Records to use:
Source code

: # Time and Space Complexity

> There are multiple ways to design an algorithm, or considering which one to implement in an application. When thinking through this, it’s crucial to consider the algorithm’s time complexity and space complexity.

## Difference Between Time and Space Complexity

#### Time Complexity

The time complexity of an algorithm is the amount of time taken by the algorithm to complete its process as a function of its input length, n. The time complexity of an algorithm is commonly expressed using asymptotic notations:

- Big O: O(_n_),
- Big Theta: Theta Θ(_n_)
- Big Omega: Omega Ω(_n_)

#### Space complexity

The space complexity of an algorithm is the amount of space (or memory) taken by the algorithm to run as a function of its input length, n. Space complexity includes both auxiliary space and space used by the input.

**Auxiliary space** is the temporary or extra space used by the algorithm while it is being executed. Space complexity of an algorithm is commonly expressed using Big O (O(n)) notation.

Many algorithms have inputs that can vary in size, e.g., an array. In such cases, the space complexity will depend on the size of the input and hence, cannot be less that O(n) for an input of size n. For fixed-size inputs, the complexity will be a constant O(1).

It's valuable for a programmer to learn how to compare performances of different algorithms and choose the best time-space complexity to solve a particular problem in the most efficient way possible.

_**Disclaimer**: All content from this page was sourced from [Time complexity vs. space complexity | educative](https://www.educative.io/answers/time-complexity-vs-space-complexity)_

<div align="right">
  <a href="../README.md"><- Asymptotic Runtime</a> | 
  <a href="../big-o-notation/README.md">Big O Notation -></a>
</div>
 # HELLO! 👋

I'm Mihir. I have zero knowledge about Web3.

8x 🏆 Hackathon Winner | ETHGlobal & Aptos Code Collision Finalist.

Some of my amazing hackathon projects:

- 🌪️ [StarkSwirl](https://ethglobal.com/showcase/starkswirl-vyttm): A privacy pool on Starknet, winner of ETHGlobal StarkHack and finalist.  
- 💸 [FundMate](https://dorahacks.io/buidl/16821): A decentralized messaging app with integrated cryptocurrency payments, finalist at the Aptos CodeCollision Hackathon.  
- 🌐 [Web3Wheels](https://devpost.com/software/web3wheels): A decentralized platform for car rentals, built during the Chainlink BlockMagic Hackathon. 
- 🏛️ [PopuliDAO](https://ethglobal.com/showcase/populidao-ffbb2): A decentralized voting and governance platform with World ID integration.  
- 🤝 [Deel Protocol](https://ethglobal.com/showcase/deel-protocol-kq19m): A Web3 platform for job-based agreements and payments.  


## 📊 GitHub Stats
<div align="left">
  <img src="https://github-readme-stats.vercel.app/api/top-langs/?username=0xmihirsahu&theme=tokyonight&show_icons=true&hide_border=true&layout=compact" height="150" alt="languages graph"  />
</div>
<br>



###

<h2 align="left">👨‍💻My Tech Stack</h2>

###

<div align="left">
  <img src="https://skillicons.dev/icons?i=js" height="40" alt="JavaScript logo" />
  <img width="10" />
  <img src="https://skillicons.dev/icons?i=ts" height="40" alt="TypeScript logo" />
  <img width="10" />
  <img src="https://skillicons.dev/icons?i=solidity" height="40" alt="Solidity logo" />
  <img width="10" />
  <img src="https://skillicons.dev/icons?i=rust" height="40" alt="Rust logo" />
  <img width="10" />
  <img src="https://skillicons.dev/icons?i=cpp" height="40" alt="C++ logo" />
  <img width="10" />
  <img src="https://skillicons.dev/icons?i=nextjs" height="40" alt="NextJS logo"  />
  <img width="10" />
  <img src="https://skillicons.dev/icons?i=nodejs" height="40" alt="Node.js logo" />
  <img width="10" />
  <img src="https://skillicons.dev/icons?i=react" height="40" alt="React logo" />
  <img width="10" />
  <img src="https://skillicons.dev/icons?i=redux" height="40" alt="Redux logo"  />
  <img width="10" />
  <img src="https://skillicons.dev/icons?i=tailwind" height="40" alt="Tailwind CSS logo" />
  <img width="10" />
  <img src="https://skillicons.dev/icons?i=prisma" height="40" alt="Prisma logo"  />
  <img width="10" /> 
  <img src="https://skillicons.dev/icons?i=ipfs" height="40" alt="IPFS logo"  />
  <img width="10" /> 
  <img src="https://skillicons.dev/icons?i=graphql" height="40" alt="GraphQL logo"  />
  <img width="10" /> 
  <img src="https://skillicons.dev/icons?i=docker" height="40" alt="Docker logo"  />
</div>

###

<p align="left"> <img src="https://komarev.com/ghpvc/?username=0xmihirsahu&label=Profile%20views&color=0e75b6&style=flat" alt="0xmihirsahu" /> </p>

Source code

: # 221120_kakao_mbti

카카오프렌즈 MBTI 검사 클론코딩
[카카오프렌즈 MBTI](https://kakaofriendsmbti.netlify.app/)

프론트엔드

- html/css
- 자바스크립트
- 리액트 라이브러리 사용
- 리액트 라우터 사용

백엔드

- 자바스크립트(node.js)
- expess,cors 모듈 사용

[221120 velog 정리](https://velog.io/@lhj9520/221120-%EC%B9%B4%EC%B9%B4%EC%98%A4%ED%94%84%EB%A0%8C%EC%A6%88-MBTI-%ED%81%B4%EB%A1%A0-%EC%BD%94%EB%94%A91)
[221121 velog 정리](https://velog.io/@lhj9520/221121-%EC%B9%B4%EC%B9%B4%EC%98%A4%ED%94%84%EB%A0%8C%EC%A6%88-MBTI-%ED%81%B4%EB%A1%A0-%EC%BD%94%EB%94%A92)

Task details: The lines above need to be restated word for word, all of them.

Worked solution:
Source code

: # Time and Space Complexity

> There are multiple ways to design an algorithm, or considering which one to implement in an application. When thinking through this, it’s crucial to consider the algorithm’s time complexity and space complexity.

## Difference Between Time and Space Complexity

#### Time Complexity

The time complexity of an algorithm is the amount of time taken by the algorithm to complete its process as a function of its input length, n. The time complexity of an algorithm is commonly expressed using asymptotic notations:

- Big O: O(_n_),
- Big Theta: Theta Θ(_n_)
- Big Omega: Omega Ω(_n_)

#### Space complexity

The space complexity of an algorithm is the amount of space (or memory) taken by the algorithm to run as a function of its input length, n. Space complexity includes both auxiliary space and space used by the input.

**Auxiliary space** is the temporary or extra space used by the algorithm while it is being executed. Space complexity of an algorithm is commonly expressed using Big O (O(n)) notation.

Many algorithms have inputs that can vary in size, e.g., an array. In such cases, the space complexity will depend on the size of the input and hence, cannot be less that O(n) for an input of size n. For fixed-size inputs, the complexity will be a constant O(1).

It's valuable for a programmer to learn how to compare performances of different algorithms and choose the best time-space complexity to solve a particular problem in the most efficient way possible.

_**Disclaimer**: All content from this page was sourced from [Time complexity vs. space complexity | educative](https://www.educative.io/answers/time-complexity-vs-space-complexity)_

<div align="right">
  <a href="../README.md"><- Asymptotic Runtime</a> | 
  <a href="../big-o-notation/README.md">Big O Notation -></a>
</div>
 # HELLO! 👋

I'm Mihir. I have zero knowledge about Web3.

8x 🏆 Hackathon Winner | ETHGlobal & Aptos Code Collision Finalist.

Some of my amazing hackathon projects:

- 🌪️ [StarkSwirl](https://ethglobal.com/showcase/starkswirl-vyttm): A privacy pool on Starknet, winner of ETHGlobal StarkHack and finalist.  
- 💸 [FundMate](https://dorahacks.io/buidl/16821): A decentralized messaging app with integrated cryptocurrency payments, finalist at the Aptos CodeCollision Hackathon.  
- 🌐 [Web3Wheels](https://devpost.com/software/web3wheels): A decentralized platform for car rentals, built during the Chainlink BlockMagic Hackathon. 
- 🏛️ [PopuliDAO](https://ethglobal.com/showcase/populidao-ffbb2): A decentralized voting and governance platform with World ID integration.  
- 🤝 [Deel Protocol](https://ethglobal.com/showcase/deel-protocol-kq19m): A Web3 platform for job-based agreements and payments.  


## 📊 GitHub Stats
<div align="left">
  <img src="https://github-readme-stats.vercel.app/api/top-langs/?username=0xmihirsahu&theme=tokyonight&show_icons=true&hide_border=true&layout=compact" height="150" alt="languages graph"  />
</div>
<br>



###

<h2 align="left">👨‍💻My Tech Stack</h2>

###

<div align="left">
  <img src="https://skillicons.dev/icons?i=js" height="40" alt="JavaScript logo" />
  <img width="10" />
  <img src="https://skillicons.dev/icons?i=ts" height="40" alt="TypeScript logo" />
  <img width="10" />
  <img src="https://skillicons.dev/icons?i=solidity" height="40" alt="Solidity logo" />
  <img width="10" />
  <img src="https://skillicons.dev/icons?i=rust" height="40" alt="Rust logo" />
  <img width="10" />
  <img src="https://skillicons.dev/icons?i=cpp" height="40" alt="C++ logo" />
  <img width="10" />
  <img src="https://skillicons.dev/icons?i=nextjs" height="40" alt="NextJS logo"  />
  <img width="10" />
  <img src="https://skillicons.dev/icons?i=nodejs" height="40" alt="Node.js logo" />
  <img width="10" />
  <img src="https://skillicons.dev/icons?i=react" height="40" alt="React logo" />
  <img width="10" />
  <img src="https://skillicons.dev/icons?i=redux" height="40" alt="Redux logo"  />
  <img width="10" />
  <img src="https://skillicons.dev/icons?i=tailwind" height="40" alt="Tailwind CSS logo" />
  <img width="10" />
  <img src="https://skillicons.dev/icons?i=prisma" height="40" alt="Prisma logo"  />
  <img width="10" /> 
  <img src="https://skillicons.dev/icons?i=ipfs" height="40" alt="IPFS logo"  />
  <img width="10" /> 
  <img src="https://skillicons.dev/icons?i=graphql" height="40" alt="GraphQL logo"  />
  <img width="10" /> 
  <img src="https://skillicons.dev/icons?i=docker" height="40" alt="Docker logo"  />
</div>

###

<p align="left"> <img src="https://komarev.com/ghpvc/?username=0xmihirsahu&label=Profile%20views&color=0e75b6&style=flat" alt="0xmihirsahu" /> </p>

Source code

: # 221120_kakao_mbti

카카오프렌즈 MBTI 검사 클론코딩
[카카오프렌즈 MBTI](https://kakaofriendsmbti.netlify.app/)

프론트엔드

- html/css
- 자바스크립트
- 리액트 라이브러리 사용
- 리액트 라우터 사용

백엔드

- 자바스크립트(node.js)
- expess,cors 모듈 사용

[221120 velog 정리](https://velog.io/@lhj9520/221120-%EC%B9%B4%EC%B9%B4%EC%98%A4%ED%94%84%EB%A0%8C%EC%A6%88-MBTI-%ED%81%B4%EB%A1%A0-%EC%BD%94%EB%94%A91)
[221121 velog 정리](https://velog.io/@lhj9520/221121-%EC%B9%B4%EC%B9%B4%EC%98%A4%ED%94%84%EB%A0%8C%EC%A6%88-MBTI-%ED%81%B4%EB%A1%A0-%EC%BD%94%EB%94%A92)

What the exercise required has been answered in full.